→ SOURCE MATERIAL
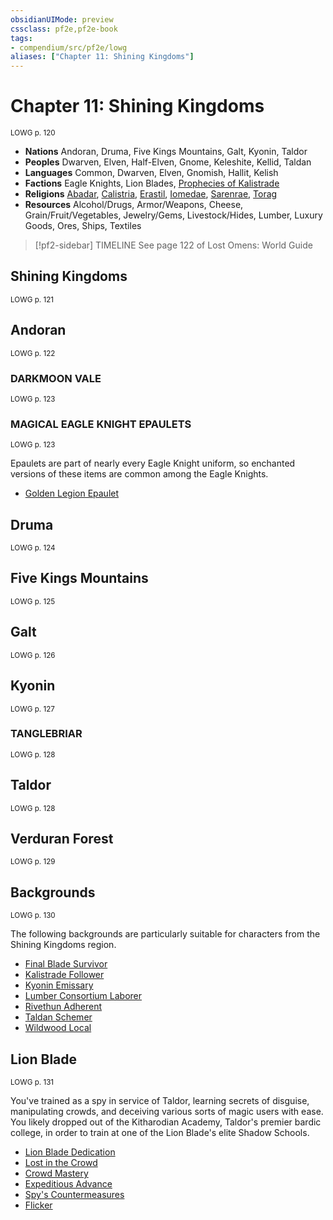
 ```yaml
---
obsidianUIMode: preview
cssclass: pf2e,pf2e-book
tags:
- compendium/src/pf2e/lowg
aliases: ["Chapter 11: Shining Kingdoms"]
---
```

# Chapter 11: Shining Kingdoms
<sup>LOWG p. 120</sup>

- **Nations** Andoran, Druma, Five Kings Mountains, Galt, Kyonin, Taldor
- **Peoples** Dwarven, Elven, Half-Elven, Gnome, Keleshite, Kellid, Taldan
- **Languages** Common, Dwarven, Elven, Gnomish, Hallit, Kelish
- **Factions** Eagle Knights, Lion Blades, [Prophecies of Kalistrade](../../compendium/setting/deities/prophecies-of-kalistrade.md)
- **Religions** [Abadar](../../compendium/setting/deities/abadar.md), [Calistria](../../compendium/setting/deities/calistria.md), [Erastil](../../compendium/setting/deities/erastil.md), [Iomedae](../../compendium/setting/deities/iomedae.md), [Sarenrae](../../compendium/setting/deities/sarenrae.md), [Torag](../../compendium/setting/deities/torag.md)
- **Resources** Alcohol/Drugs, Armor/Weapons, Cheese, Grain/Fruit/Vegetables, Jewelry/Gems, Livestock/Hides, Lumber, Luxury Goods, Ores, Ships, Textiles

> [!pf2-sidebar] TIMELINE
> See page 122 of Lost Omens: World Guide

## Shining Kingdoms
<sup>LOWG p. 121</sup>

## Andoran
<sup>LOWG p. 122</sup>

### DARKMOON VALE
<sup>LOWG p. 123</sup>

### MAGICAL EAGLE KNIGHT EPAULETS
<sup>LOWG p. 123</sup>

Epaulets are part of nearly every Eagle Knight uniform, so enchanted versions of these items are common among the Eagle Knights.

- [Golden Legion Epaulet](../../compendium/equipment/items/golden-legion-epaulet-lowg.md)

## Druma
<sup>LOWG p. 124</sup>

## Five Kings Mountains
<sup>LOWG p. 125</sup>

## Galt
<sup>LOWG p. 126</sup>

## Kyonin
<sup>LOWG p. 127</sup>

### TANGLEBRIAR
<sup>LOWG p. 128</sup>

## Taldor
<sup>LOWG p. 128</sup>

## Verduran Forest
<sup>LOWG p. 129</sup>

## Backgrounds
<sup>LOWG p. 130</sup>

The following backgrounds are particularly suitable for characters from the Shining Kingdoms region.

- [Final Blade Survivor](../../compendium/character/backgrounds/final-blade-survivor-lowg.md)
- [Kalistrade Follower](../../compendium/character/backgrounds/kalistrade-follower-lowg.md)
- [Kyonin Emissary](../../compendium/character/backgrounds/kyonin-emissary-lowg.md)
- [Lumber Consortium Laborer](../../compendium/character/backgrounds/lumber-consortium-laborer-lowg.md)
- [Rivethun Adherent](../../compendium/character/backgrounds/rivethun-adherent-lowg.md)
- [Taldan Schemer](../../compendium/character/backgrounds/taldan-schemer-lowg.md)
- [Wildwood Local](../../compendium/character/backgrounds/wildwood-local-lowg.md)

## Lion Blade
<sup>LOWG p. 131</sup>

You've trained as a spy in service of Taldor, learning secrets of disguise, manipulating crowds, and deceiving various sorts of magic users with ease. You likely dropped out of the Kitharodian Academy, Taldor's premier bardic college, in order to train at one of the Lion Blade's elite Shadow Schools.

- [Lion Blade Dedication](../../compendium/feats/lion-blade-dedication-lowg.md)
- [Lost in the Crowd](../../compendium/feats/lost-in-the-crowd-lowg.md)
- [Crowd Mastery](../../compendium/feats/crowd-mastery-lowg.md)
- [Expeditious Advance](../../compendium/feats/expeditious-advance-lowg.md)
- [Spy's Countermeasures](../../compendium/feats/spys-countermeasures-lowg.md)
- [Flicker](../../compendium/feats/flicker-lowg.md)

→ GOAL OF THE EXERCISE
Restate the material word for word from its first line through the line containing "Keleshite, Kellid, Taldan", both included; the pictures do not belong in it.

→ EXERCISE RESPONSE
 ```yaml
---
obsidianUIMode: preview
cssclass: pf2e,pf2e-book
tags:
- compendium/src/pf2e/lowg
aliases: ["Chapter 11: Shining Kingdoms"]
---
```

# Chapter 11: Shining Kingdoms
<sup>LOWG p. 120</sup>

- **Nations** Andoran, Druma, Five Kings Mountains, Galt, Kyonin, Taldor
- **Peoples** Dwarven, Elven, Half-Elven, Gnome, Keleshite, Kellid, Taldan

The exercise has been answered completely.